Education, Law & Principles

Lawmaker: Time to dismantle OSSAA

August 15, 2025

Ray Carter

The Oklahoma Secondary School Activities Association’s recent decision to prevent four teenage boys from playing basketball for Glencoe High School because they transferred into the district, effectively undermining Oklahoma’s open transfer law, has one lawmaker urging his colleagues to dismantle the association and start anew.

“The OSSAA is structured in a way that is unfair to student athletes and families,” said state Rep. Ty Burns, R-Pawnee. “They make families jump through hoops and waste time and money just to keep overwhelming power and control in the hands of their board. When the board votes unanimously to protect the status quo, it proves they are protecting the establishment, not the kids.”

The OSSAA oversees athletics, fine arts and other extracurricular activities for more than 430 school districts statewide. Current policy requires certain student-athletes transferring outside their home district to wait one year before regaining eligibility.

However, Oklahoma law allows students to open transfer among public-school districts. Despite the law, however, the governing board of the OSSAA voted on Aug. 13 to prohibit four transfer students from playing basketball at Glencoe this year, alleging that Glencoe Coach Garrett Schubert effectively recruited the four youths.

Schubert and Glencoe officials deny wronging, as do the families of the four boys, and the OSSAA has produced no evidence of recruiting beyond the fact that Schubert has known the four boys for years.

The family of one of the transferring youths explicitly cited problems with staff abuse at his prior school district when explaining why he opted to transfer.

On Aug. 13, the Oklahoma Secondary School Activities Association’s Board of Directors voted 12–0 to uphold the association’s ruling that the four boys will be ineligible to play basketball at Glencoe for the 2025 season.

The boys’ families filed a lawsuit on Aug. 14. Their petition alleges that OSSAA’s purported reasons for denying the four boys’ eligibility shifted repeatedly over the course of the review process and declares that the OSSAA’s actions are “collusive, unreasonable, arbitrary and/or capricious.”

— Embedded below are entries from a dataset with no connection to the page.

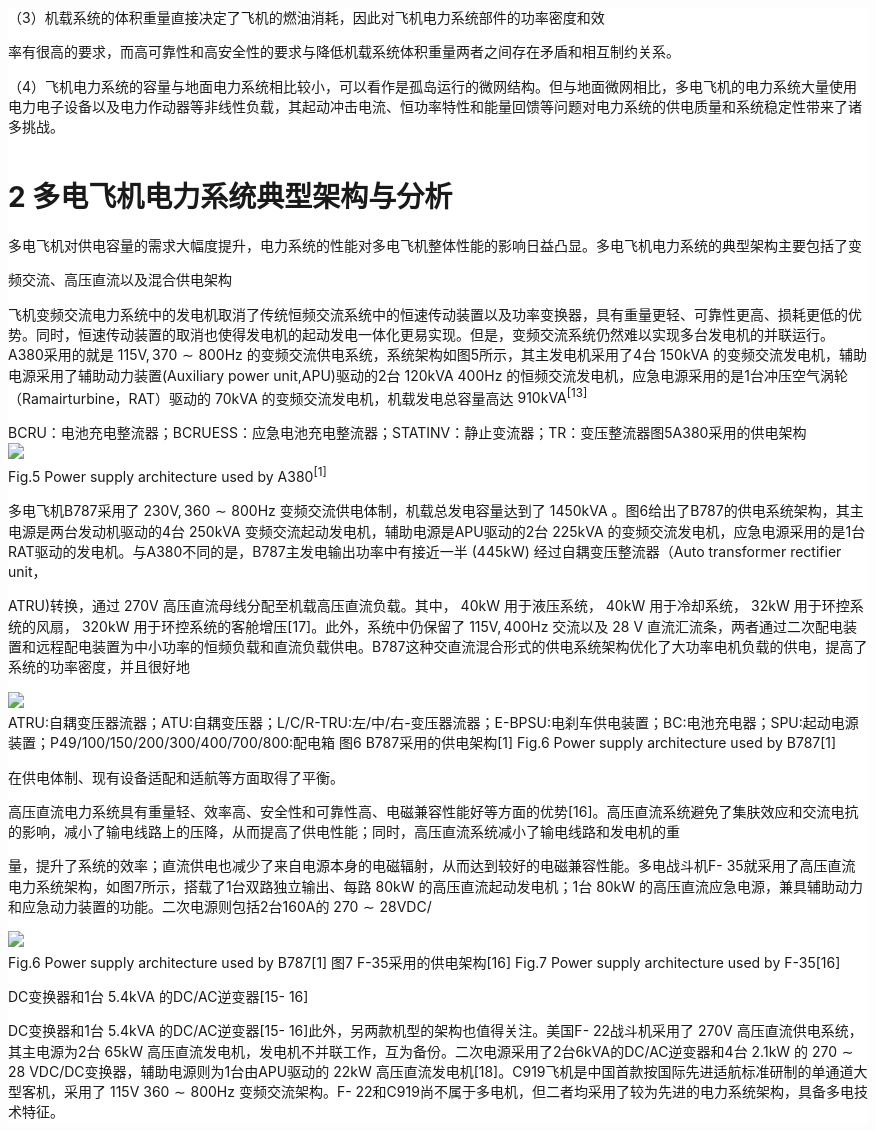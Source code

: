 （3）机载系统的体积重量直接决定了飞机的燃油消耗，因此对飞机电力系统部件的功率密度和效

率有很高的要求，而高可靠性和高安全性的要求与降低机载系统体积重量两者之间存在矛盾和相互制约关系。

（4）飞机电力系统的容量与地面电力系统相比较小，可以看作是孤岛运行的微网结构。但与地面微网相比，多电飞机的电力系统大量使用电力电子设备以及电力作动器等非线性负载，其起动冲击电流、恒功率特性和能量回馈等问题对电力系统的供电质量和系统稳定性带来了诸多挑战。

# 2 多电飞机电力系统典型架构与分析

多电飞机对供电容量的需求大幅度提升，电力系统的性能对多电飞机整体性能的影响日益凸显。多电飞机电力系统的典型架构主要包括了变

频交流、高压直流以及混合供电架构

飞机变频交流电力系统中的发电机取消了传统恒频交流系统中的恒速传动装置以及功率变换器，具有重量更轻、可靠性更高、损耗更低的优势。同时，恒速传动装置的取消也使得发电机的起动发电一体化更易实现。但是，变频交流系统仍然难以实现多台发电机的并联运行。A380采用的就是 $115\mathrm{V},370\sim 800\mathrm{Hz}$  的变频交流供电系统，系统架构如图5所示，其主发电机采用了4台  $150\mathrm{kVA}$  的变频交流发电机，辅助电源采用了辅助动力装置(Auxiliary power unit,APU)驱动的2台  $120\mathrm{kVA}$ $400\mathrm{Hz}$  的恒频交流发电机，应急电源采用的是1台冲压空气涡轮（Ramairturbine，RAT）驱动的 $70\mathrm{kVA}$  的变频交流发电机，机载发电总容量高达 $910\mathrm{kVA}^{[13]}$

BCRU：电池充电整流器；BCRUESS：应急电池充电整流器；STATINV：静止变流器；TR：变压整流器图5A380采用的供电架构  
![](https://cdn-mineru.openxlab.org.cn/result/2025-09-11/36683f95-a077-486d-a32e-1c29b2f7bb44/c0ef99de7f50572f3adbdbc2a26ad63f86ec7d84c1f28e5b2197ce31ab3d9cfa.jpg)  
Fig.5 Power supply architecture used by  $\mathrm{A380^{[1]}}$

多电飞机B787采用了  $230\mathrm{V},360\sim 800\mathrm{Hz}$  变频交流供电体制，机载总发电容量达到了 $1450\mathrm{kVA}$  。图6给出了B787的供电系统架构，其主电源是两台发动机驱动的4台  $250\mathrm{kVA}$  变频交流起动发电机，辅助电源是APU驱动的2台 $225\mathrm{kVA}$  的变频交流发电机，应急电源采用的是1台RAT驱动的发电机。与A380不同的是，B787主发电输出功率中有接近一半  $(445\mathrm{kW})$  经过自耦变压整流器（Auto transformer rectifier unit，

ATRU)转换，通过  $270\mathrm{V}$  高压直流母线分配至机载高压直流负载。其中，  $40\mathrm{kW}$  用于液压系统， $40\mathrm{kW}$  用于冷却系统，  $32\mathrm{kW}$  用于环控系统的风扇，  $320\mathrm{kW}$  用于环控系统的客舱增压[17]。此外，系统中仍保留了  $115\mathrm{V},400\mathrm{Hz}$  交流以及  $28~\mathrm{V}$  直流汇流条，两者通过二次配电装置和远程配电装置为中小功率的恒频负载和直流负载供电。B787这种交直流混合形式的供电系统架构优化了大功率电机负载的供电，提高了系统的功率密度，并且很好地

![](https://cdn-mineru.openxlab.org.cn/result/2025-09-11/36683f95-a077-486d-a32e-1c29b2f7bb44/0c76133a6ac8f2a67c18aec1acc61c1fc47dc4f9c026af27d9a37ccdee599b90.jpg)  
ATRU:自耦变压器流器；ATU:自耦变压器；L/C/R-TRU:左/中/右-变压器流器；E-BPSU:电刹车供电装置；BC:电池充电器；SPU:起动电源装置；P49/100/150/200/300/400/700/800:配电箱 图6 B787采用的供电架构[1] Fig.6 Power supply architecture used by B787[1]

在供电体制、现有设备适配和适航等方面取得了平衡。

高压直流电力系统具有重量轻、效率高、安全性和可靠性高、电磁兼容性能好等方面的优势[16]。高压直流系统避免了集肤效应和交流电抗的影响，减小了输电线路上的压降，从而提高了供电性能；同时，高压直流系统减小了输电线路和发电机的重

量，提升了系统的效率；直流供电也减少了来自电源本身的电磁辐射，从而达到较好的电磁兼容性能。多电战斗机F- 35就采用了高压直流电力系统架构，如图7所示，搭载了1台双路独立输出、每路 $80\mathrm{kW}$  的高压直流起动发电机；1台  $80\mathrm{kW}$  的高压直流应急电源，兼具辅助动力和应急动力装置的功能。二次电源则包括2台160A的  $270\sim 28\mathrm{VDC}/$

![](https://cdn-mineru.openxlab.org.cn/result/2025-09-11/36683f95-a077-486d-a32e-1c29b2f7bb44/bd611737e4b0e3780dfe3dbe91d862629767ac370c32babee404f5b3e3aec0d5.jpg)  
Fig.6 Power supply architecture used by B787[1] 图7 F-35采用的供电架构[16] Fig.7 Power supply architecture used by F-35[16]

DC变换器和1台  $5.4\mathrm{kVA}$  的DC/AC逆变器[15- 16]

DC变换器和1台  $5.4\mathrm{kVA}$  的DC/AC逆变器[15- 16]此外，另两款机型的架构也值得关注。美国F- 22战斗机采用了  $270\mathrm{V}$  高压直流供电系统，其主电源为2台  $65\mathrm{kW}$  高压直流发电机，发电机不并联工作，互为备份。二次电源采用了2台6kVA的DC/AC逆变器和4台  $2.1\mathrm{kW}$  的  $270\sim 28$  VDC/DC变换器，辅助电源则为1台由APU驱动的  $22\mathrm{kW}$  高压直流发电机[18]。C919飞机是中国首款按国际先进适航标准研制的单通道大型客机，采用了  $115\mathrm{V}$ $360\sim 800\mathrm{Hz}$  变频交流架构。F- 22和C919尚不属于多电机，但二者均采用了较为先进的电力系统架构，具备多电技术特征。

The OSSAA has declined comment on the lawsuit.

Notably, this is not the first time the OSSAA has been sued for denying student transfers the opportunity to play sports. In at least one major case, the OSSAA backed down when faced with a lawsuit.

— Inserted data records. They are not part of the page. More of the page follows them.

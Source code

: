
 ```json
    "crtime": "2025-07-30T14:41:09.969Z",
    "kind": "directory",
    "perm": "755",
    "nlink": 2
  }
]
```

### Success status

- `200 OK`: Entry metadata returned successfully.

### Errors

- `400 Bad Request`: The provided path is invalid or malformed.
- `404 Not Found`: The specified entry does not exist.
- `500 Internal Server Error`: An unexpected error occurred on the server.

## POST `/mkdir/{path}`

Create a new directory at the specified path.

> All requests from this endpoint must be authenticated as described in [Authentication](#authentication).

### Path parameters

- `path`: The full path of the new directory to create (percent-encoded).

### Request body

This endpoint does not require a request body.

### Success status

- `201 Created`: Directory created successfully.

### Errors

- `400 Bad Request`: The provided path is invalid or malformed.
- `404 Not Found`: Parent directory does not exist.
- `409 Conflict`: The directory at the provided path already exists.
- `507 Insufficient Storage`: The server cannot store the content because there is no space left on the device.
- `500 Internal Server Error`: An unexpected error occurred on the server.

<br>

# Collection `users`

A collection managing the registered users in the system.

“It’s time to dismantle the OSSAA and build a new system that stands independently, not controlled by the hierarchy of superintendents.” —State Rep. Ty Burns, R-Pawnee

Burns, a former public-school teacher and coach, attended the OSSAA board meeting on Aug. 13.

He previously led a legislative study that examined OSSAA policies in 2022. The study examined the association’s finances and governance, student eligibility rules for transfers and included testimony from parents and attorneys who raised concerns about hardship waivers and transparency.

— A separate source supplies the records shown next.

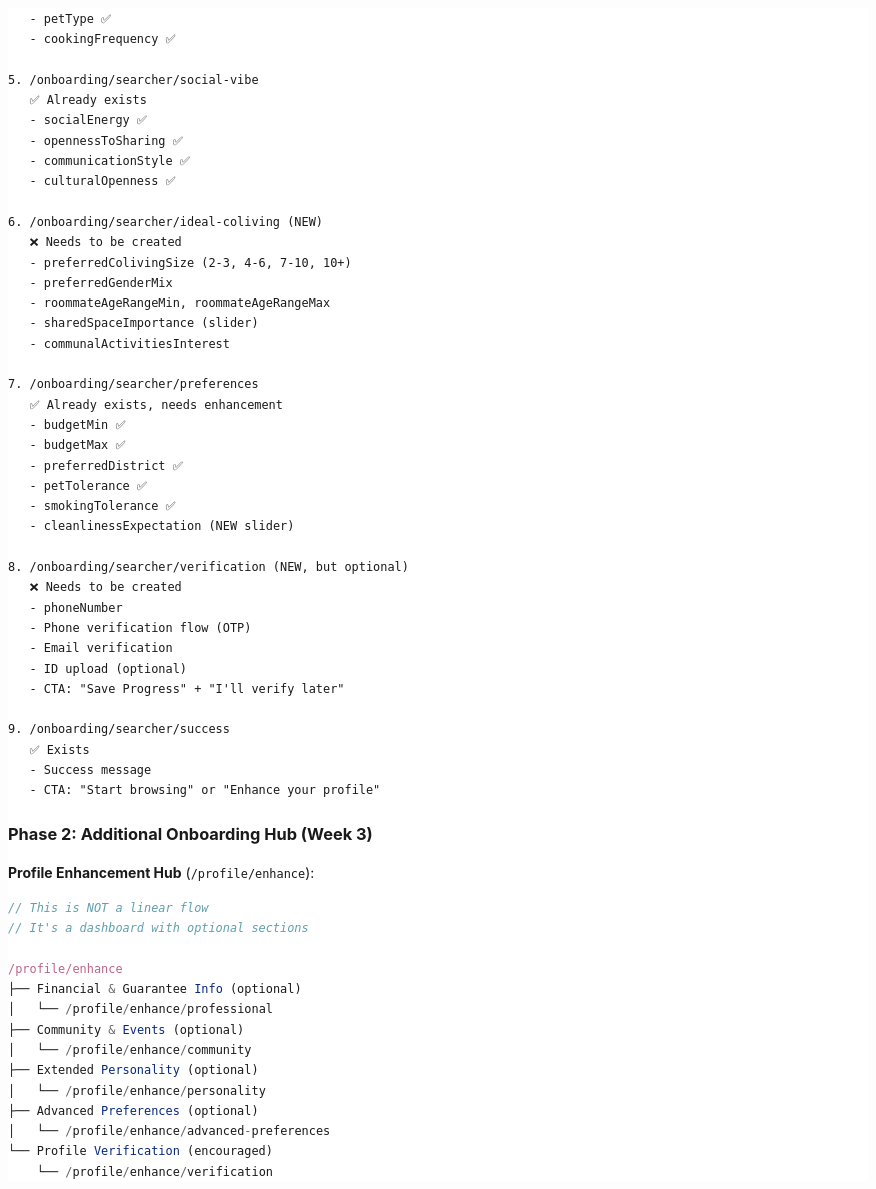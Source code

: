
 ```
   - petType ✅
   - cookingFrequency ✅

5. /onboarding/searcher/social-vibe
   ✅ Already exists
   - socialEnergy ✅
   - opennessToSharing ✅
   - communicationStyle ✅
   - culturalOpenness ✅

6. /onboarding/searcher/ideal-coliving (NEW)
   ❌ Needs to be created
   - preferredColivingSize (2-3, 4-6, 7-10, 10+)
   - preferredGenderMix
   - roommateAgeRangeMin, roommateAgeRangeMax
   - sharedSpaceImportance (slider)
   - communalActivitiesInterest

7. /onboarding/searcher/preferences
   ✅ Already exists, needs enhancement
   - budgetMin ✅
   - budgetMax ✅
   - preferredDistrict ✅
   - petTolerance ✅
   - smokingTolerance ✅
   - cleanlinessExpectation (NEW slider)

8. /onboarding/searcher/verification (NEW, but optional)
   ❌ Needs to be created
   - phoneNumber
   - Phone verification flow (OTP)
   - Email verification
   - ID upload (optional)
   - CTA: "Save Progress" + "I'll verify later"

9. /onboarding/searcher/success
   ✅ Exists
   - Success message
   - CTA: "Start browsing" or "Enhance your profile"
```

### Phase 2: Additional Onboarding Hub (Week 3)

**Profile Enhancement Hub** (`/profile/enhance`):

```typescript
// This is NOT a linear flow
// It's a dashboard with optional sections

/profile/enhance
├── Financial & Guarantee Info (optional)
│   └── /profile/enhance/professional
├── Community & Events (optional)
│   └── /profile/enhance/community
├── Extended Personality (optional)
│   └── /profile/enhance/personality
├── Advanced Preferences (optional)
│   └── /profile/enhance/advanced-preferences
└── Profile Verification (encouraged)
    └── /profile/enhance/verification
```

Burns said the 12-member OSSAA board, composed mostly of school superintendents, operates with little accountability while controlling decisions that affect students statewide.

“It’s time to dismantle the OSSAA and build a new system that stands independently, not controlled by the hierarchy of superintendents,” Burns said.

In 2022, Burns authored House Bill 3968, which would have allowed students transferring during the summer to a school district outside their residence to remain eligible for sports, with exceptions for dependents of active military personnel.

Two other lawmakers—state Rep. Chris Kannaday, R-Oklahoma City, and state Sen. Avery Frix, R-Muskogee—have also called for lawmakers to crack down on the OSSAA. Gov. Kevin Stitt has publicly weighed in as well, condemning the OSSAA’s actions.

In 2007, the 10th Circuit of the U.S. Court of Appeals agreed with a lower-court ruling that found the OSSAA is “a state actor” because of the “persuasive entwinement of public institutions and public officials in its composition and workings.” The court noted that OSSAA’s directors were all public-school employees, and that the state of Oklahoma authorized OSSAA to determine athletic eligibility and hold play-off games.

Burns said it is time that lawmakers forced the OSSAA to act in accordance with state law.

“We are 50th in the nation in education,” Burns said. “We should be empowering kids rather than sacrificing them. The only way forward is to abolish this broken system and replace it with one that puts students and families first.”